### YOUR OBJECTIVE
Using the records that follow, tally the lines containing the word "small" and state only the count.
*** Opening RECORDS TO PROCESS ***
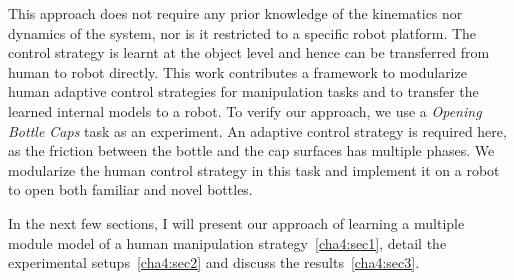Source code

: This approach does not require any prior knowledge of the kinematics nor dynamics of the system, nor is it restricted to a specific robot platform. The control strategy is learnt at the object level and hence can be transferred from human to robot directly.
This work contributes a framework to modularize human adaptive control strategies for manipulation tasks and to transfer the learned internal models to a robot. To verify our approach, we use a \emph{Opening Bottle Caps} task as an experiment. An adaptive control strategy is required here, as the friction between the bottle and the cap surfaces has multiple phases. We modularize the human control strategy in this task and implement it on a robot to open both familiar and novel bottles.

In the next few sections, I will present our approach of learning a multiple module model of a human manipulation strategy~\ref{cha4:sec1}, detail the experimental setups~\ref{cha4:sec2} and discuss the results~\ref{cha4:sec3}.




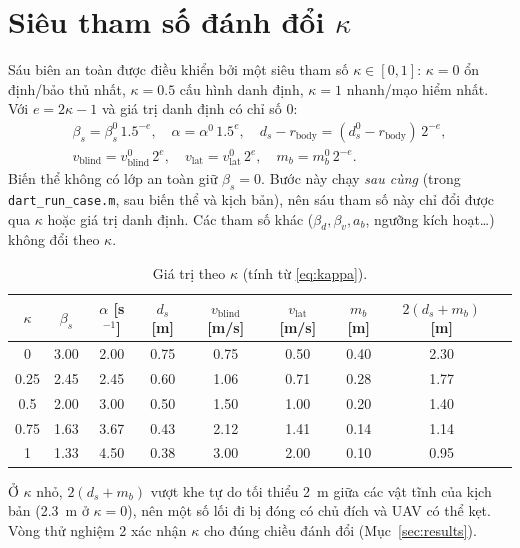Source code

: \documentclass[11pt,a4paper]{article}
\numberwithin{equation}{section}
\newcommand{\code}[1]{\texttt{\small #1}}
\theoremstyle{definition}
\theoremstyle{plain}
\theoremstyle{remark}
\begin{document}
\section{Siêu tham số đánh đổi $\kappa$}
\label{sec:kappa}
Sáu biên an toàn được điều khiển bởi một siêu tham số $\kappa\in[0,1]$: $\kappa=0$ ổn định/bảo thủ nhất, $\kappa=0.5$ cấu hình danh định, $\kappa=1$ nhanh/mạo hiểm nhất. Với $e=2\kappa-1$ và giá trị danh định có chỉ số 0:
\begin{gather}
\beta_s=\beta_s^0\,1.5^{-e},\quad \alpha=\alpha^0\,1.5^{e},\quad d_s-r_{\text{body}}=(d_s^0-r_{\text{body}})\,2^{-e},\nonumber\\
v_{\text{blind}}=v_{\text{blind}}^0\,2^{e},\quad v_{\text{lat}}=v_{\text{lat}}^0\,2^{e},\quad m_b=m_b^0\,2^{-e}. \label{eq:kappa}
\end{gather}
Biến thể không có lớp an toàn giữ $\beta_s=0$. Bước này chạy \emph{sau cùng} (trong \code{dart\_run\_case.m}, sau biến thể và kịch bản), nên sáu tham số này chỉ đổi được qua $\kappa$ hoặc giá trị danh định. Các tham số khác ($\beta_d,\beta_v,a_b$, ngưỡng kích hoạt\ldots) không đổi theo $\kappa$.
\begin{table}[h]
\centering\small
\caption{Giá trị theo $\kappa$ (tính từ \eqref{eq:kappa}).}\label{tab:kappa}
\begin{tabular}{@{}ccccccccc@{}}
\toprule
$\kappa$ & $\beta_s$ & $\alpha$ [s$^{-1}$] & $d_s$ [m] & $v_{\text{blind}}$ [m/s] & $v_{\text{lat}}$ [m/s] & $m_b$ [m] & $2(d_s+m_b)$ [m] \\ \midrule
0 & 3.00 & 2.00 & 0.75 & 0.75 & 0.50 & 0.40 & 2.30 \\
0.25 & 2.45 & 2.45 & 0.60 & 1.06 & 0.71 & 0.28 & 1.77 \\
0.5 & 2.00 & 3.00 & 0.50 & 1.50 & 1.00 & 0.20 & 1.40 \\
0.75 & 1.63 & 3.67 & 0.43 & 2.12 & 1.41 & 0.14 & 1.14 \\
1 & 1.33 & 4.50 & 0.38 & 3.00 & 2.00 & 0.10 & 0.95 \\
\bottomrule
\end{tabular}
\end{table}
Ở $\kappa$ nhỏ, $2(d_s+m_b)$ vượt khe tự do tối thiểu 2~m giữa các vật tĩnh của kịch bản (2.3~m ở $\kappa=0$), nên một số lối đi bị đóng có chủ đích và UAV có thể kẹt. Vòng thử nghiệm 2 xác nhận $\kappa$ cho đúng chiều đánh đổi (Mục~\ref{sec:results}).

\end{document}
*** Closing RECORDS TO PROCESS ***
*** Opening RECORDS TO PROCESS ***
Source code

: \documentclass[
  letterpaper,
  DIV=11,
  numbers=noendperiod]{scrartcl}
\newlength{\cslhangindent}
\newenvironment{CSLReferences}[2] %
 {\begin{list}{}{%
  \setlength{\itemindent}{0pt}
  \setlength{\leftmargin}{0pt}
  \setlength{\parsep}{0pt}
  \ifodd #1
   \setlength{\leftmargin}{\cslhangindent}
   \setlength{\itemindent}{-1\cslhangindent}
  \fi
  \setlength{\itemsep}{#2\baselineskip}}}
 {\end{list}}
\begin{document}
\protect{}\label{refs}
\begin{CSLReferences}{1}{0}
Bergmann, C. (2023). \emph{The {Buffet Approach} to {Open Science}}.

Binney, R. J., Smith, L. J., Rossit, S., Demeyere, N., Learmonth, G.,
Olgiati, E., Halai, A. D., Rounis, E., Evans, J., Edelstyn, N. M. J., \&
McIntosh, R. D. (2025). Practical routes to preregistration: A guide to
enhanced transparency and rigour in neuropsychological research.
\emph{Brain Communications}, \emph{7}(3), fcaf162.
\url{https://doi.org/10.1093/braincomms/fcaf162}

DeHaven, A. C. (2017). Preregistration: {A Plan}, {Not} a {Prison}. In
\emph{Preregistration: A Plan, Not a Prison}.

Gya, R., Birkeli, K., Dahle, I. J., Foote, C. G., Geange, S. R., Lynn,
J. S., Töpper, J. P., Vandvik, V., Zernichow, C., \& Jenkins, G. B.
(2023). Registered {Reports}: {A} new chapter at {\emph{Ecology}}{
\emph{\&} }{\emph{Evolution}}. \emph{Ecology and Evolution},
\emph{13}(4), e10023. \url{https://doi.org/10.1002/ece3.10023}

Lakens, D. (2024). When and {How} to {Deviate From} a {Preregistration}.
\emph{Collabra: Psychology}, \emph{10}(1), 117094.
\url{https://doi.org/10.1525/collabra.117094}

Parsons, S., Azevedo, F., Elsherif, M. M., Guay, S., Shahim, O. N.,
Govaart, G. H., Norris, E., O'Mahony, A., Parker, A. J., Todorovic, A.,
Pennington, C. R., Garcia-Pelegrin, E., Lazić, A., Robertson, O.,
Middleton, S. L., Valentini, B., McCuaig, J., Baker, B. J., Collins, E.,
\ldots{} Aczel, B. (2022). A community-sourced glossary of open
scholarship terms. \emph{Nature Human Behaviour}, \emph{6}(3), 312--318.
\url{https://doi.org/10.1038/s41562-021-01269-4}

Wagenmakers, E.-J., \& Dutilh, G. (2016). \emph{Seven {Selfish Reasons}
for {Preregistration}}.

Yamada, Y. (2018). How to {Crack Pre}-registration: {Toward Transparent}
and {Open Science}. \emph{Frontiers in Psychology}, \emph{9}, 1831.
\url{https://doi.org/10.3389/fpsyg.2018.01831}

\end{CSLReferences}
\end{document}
*** Closing RECORDS TO PROCESS ***
### EXERCISE RESULT
2